Standard metric for the distance between two clusters

19 Views Asked by Bumbble Comm At 11 May 2026 - 8:24

Let $A=\{A_1,A_2,\cdots,A_m\}$ and $B=\{B_1,B_2,\cdots,B_n\}$ be two sets of points in $k$-dimensional Euclidean space. Each points $A_i$ or $B_i$ can be thought of as a feature vector of a data sample. I want to know if two distribution of $A$ and $B$ are similar or not.

I can proceed univariate analysis by drawing $k$ histograms for $A$ and $B$, respectively, and view the difference of them for each $k$.

Or I can proceed like this ; that's what I'm asking for. $A$ and $B$ are two clusters of points in a Euclidean space. So I can measure the distance between this two clusters. There might be various way to define the distance, I can define by the minimal distance like

$$d(A,B)=\min_{i,j}||A_i-B_j||$$

where $||\cdot||$ is the L2 norm. Or I can define by the distance between centroid

$$d(A,B)=||C_A-C_B||$$

where

$$ \begin{align*} C_A&=\frac1m\sum_{i=1}^mA_i\\ C_B&=\frac1n\sum_{j=1}^nB_j \end{align*} $$

The former is bad since $A$ and $B$ practically overlap in some domain so that the distance is always set to nearly zero. The latter is better but have a limit ; If $A'$ has identical centroid as in $A$ but $A'$ is more scattered than $A$, then it is not desirable that $d(A',B)=d(A,B)$ ; it should be $d(A',B)<d(A,B)$.
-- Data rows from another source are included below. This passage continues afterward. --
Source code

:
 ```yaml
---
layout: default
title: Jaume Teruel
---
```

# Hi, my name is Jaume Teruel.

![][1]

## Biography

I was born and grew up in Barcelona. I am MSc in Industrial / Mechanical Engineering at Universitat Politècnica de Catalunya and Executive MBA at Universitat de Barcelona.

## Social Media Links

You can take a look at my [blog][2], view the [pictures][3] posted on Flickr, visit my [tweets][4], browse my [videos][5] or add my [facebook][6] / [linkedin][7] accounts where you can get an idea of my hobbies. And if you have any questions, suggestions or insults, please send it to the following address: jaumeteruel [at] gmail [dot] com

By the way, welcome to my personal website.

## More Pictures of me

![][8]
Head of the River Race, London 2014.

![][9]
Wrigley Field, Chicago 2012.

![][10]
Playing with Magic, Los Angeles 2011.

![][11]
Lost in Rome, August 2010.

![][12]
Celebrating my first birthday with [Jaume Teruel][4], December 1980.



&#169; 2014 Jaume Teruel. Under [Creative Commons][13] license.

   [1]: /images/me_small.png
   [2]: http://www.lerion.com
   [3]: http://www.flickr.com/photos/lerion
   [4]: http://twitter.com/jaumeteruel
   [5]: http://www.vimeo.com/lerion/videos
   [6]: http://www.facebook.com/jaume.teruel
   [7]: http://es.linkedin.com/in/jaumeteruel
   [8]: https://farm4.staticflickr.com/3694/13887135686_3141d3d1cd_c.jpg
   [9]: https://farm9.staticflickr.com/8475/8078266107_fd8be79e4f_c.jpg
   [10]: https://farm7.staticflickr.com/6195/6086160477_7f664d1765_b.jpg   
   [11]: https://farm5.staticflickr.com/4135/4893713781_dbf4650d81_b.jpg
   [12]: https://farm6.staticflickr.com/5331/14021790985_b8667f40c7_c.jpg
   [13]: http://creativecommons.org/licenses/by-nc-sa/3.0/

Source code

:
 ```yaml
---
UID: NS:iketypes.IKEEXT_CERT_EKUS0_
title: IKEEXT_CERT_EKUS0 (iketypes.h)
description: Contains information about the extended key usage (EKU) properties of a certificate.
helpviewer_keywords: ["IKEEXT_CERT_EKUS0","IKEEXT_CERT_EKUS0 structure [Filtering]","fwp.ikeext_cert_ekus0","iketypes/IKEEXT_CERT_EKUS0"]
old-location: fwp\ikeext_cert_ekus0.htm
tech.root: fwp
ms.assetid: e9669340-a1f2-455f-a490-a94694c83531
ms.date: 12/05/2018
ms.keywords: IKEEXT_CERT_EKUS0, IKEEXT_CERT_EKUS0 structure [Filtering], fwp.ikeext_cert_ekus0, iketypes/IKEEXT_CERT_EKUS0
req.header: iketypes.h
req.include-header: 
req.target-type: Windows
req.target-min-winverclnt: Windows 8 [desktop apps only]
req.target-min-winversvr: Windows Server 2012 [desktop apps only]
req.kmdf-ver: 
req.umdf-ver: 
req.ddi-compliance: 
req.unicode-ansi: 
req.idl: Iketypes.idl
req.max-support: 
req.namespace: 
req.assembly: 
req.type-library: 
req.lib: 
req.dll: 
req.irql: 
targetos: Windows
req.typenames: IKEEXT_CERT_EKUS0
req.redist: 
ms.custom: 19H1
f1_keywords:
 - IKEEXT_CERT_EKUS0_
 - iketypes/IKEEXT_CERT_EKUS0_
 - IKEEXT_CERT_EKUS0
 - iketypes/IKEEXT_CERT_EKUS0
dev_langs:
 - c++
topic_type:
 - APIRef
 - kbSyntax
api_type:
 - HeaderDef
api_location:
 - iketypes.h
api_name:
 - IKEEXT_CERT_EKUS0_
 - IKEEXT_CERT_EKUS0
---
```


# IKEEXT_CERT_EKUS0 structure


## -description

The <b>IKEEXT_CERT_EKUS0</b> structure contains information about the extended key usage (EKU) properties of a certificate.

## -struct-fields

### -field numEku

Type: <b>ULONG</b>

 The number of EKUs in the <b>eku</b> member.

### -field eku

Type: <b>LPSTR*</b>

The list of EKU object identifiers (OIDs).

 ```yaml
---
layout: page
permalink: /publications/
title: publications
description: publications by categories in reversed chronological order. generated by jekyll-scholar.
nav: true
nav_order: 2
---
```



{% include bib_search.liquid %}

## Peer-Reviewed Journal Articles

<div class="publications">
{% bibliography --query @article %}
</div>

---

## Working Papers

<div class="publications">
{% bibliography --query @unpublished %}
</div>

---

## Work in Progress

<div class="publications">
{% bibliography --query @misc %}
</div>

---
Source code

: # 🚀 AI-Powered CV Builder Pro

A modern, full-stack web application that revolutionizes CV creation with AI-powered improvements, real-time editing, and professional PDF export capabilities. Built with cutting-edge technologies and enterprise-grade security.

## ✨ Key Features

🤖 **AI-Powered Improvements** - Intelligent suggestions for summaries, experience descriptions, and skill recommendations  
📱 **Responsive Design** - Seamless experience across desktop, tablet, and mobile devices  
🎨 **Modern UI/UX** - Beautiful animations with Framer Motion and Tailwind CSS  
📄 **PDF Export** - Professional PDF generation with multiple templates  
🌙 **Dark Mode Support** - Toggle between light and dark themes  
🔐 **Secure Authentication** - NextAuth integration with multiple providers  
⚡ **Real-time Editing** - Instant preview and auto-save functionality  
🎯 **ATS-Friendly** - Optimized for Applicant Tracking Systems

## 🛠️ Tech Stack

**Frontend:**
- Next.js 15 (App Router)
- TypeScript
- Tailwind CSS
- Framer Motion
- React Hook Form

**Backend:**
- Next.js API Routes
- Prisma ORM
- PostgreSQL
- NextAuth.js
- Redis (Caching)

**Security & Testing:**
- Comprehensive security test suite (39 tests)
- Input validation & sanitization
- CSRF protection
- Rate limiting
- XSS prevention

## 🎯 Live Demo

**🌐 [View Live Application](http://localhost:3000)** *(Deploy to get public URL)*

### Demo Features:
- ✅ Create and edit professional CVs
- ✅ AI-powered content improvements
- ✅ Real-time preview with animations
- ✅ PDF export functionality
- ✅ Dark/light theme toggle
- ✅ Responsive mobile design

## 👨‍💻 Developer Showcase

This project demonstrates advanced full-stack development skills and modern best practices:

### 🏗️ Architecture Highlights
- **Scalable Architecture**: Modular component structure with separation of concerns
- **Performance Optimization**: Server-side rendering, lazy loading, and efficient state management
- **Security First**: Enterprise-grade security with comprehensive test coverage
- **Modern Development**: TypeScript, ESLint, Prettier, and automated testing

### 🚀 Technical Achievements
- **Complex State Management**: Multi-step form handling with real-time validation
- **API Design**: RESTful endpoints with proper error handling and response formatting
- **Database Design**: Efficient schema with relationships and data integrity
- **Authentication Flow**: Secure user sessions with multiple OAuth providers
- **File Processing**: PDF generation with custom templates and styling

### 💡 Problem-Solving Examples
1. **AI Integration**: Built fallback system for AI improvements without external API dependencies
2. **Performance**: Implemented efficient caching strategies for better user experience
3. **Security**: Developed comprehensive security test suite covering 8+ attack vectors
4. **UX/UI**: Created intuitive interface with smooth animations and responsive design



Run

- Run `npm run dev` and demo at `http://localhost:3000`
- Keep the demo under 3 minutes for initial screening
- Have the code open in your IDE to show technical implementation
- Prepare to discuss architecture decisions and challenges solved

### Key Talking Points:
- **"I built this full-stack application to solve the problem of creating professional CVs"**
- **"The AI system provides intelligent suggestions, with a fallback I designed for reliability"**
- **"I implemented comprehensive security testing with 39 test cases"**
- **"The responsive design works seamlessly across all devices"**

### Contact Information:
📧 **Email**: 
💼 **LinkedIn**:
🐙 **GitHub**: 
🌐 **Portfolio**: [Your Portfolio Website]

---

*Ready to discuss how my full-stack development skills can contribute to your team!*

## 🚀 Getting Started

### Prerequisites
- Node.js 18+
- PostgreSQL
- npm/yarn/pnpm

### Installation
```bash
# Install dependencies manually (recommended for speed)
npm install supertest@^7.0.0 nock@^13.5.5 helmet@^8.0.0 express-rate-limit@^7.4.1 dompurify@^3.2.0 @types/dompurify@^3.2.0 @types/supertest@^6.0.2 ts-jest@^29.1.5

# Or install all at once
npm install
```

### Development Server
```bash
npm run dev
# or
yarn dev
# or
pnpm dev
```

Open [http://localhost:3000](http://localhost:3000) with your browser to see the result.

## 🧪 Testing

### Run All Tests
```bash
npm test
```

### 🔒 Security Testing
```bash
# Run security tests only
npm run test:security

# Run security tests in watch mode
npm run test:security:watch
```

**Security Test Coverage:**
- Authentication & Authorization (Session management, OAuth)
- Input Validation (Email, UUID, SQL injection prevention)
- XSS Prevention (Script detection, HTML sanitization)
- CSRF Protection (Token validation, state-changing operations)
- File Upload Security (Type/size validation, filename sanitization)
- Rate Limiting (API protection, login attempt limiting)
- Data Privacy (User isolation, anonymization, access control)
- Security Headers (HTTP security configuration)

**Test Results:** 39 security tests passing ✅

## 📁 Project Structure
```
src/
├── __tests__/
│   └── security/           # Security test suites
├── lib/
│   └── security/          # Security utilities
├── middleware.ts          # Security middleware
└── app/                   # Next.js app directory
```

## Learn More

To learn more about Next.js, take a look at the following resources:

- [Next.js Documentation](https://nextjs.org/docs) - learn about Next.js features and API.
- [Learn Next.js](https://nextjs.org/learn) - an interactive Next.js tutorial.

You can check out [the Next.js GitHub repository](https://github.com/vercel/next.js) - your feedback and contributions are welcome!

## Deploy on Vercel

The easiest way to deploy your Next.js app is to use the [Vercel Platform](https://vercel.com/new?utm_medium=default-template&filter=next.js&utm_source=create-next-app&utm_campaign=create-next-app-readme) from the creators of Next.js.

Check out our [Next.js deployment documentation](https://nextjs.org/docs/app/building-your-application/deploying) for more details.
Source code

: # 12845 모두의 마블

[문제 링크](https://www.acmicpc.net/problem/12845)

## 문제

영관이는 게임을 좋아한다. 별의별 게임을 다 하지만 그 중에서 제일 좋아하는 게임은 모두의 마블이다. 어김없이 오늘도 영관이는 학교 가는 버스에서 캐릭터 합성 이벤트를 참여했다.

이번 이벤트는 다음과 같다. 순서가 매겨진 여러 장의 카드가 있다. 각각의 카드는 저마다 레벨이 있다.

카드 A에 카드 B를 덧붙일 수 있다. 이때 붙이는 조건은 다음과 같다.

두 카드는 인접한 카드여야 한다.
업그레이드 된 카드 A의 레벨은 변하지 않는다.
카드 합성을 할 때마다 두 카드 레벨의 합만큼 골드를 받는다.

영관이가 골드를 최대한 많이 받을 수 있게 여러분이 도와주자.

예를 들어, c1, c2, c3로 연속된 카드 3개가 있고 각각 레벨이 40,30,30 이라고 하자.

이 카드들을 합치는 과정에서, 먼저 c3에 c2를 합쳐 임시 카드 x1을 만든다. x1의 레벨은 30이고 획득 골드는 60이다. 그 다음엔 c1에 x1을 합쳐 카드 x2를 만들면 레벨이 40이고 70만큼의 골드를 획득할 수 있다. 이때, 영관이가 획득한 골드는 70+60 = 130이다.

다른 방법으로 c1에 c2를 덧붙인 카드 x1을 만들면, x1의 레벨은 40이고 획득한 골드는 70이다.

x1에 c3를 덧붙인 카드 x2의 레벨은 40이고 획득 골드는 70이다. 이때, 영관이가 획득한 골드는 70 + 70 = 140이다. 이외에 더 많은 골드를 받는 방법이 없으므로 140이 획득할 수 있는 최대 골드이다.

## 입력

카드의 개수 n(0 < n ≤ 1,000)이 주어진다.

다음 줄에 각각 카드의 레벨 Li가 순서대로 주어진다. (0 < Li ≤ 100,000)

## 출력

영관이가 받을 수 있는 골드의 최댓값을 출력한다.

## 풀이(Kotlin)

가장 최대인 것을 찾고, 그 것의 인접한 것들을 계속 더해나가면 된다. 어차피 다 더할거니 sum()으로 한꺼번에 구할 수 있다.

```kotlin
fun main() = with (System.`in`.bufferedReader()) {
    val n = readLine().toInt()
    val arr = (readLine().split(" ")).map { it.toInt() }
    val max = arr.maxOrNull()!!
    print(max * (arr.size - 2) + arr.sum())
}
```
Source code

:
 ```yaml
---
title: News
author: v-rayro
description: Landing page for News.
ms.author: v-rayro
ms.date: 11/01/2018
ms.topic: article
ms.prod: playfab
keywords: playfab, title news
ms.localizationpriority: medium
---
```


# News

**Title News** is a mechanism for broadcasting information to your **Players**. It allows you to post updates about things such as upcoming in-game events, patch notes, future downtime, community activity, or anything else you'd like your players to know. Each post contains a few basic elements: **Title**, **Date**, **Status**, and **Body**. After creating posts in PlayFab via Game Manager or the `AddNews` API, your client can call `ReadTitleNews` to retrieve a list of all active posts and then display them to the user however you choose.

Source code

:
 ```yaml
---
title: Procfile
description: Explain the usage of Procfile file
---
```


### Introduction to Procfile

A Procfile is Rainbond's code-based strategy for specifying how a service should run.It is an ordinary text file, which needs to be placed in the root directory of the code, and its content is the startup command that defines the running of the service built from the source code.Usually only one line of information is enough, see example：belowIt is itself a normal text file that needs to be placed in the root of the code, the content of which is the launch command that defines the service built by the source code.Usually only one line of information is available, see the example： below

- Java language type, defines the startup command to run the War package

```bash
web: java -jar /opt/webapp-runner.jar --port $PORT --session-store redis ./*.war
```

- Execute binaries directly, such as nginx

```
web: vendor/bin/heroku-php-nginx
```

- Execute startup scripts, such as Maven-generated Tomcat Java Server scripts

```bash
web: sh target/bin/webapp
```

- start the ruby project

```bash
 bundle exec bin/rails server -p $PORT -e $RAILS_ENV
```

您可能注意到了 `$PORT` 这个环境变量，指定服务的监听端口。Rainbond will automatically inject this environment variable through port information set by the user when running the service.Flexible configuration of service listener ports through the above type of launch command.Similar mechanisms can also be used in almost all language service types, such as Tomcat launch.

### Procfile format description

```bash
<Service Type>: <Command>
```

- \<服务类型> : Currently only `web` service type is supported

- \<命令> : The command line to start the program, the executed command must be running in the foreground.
An alternative way to estabilish the distance, I can take standard deviations of the cluster into account ;

$$d(A,B)=\frac{||C_A-C_B||}{s_As_B}$$

where $s_A$ and $s_B$ are standard deviation of $A$ and $B$, respectively.

or I can define like

$$ \begin{align*} d(A,B)&=\frac{||C_A-C_B||}{{s_A}^2{s_B}^2}\\ d(A,B)&=\frac{||C_A-C_B||}{{s_A}^2+{s_B}^2} \end{align*} $$

Is there a standard way of defining this distance?

Note 1 : I heard the word "within cluster sum of variance" in the context of K-means clustering. But it doesn't seem to involve standard deviation.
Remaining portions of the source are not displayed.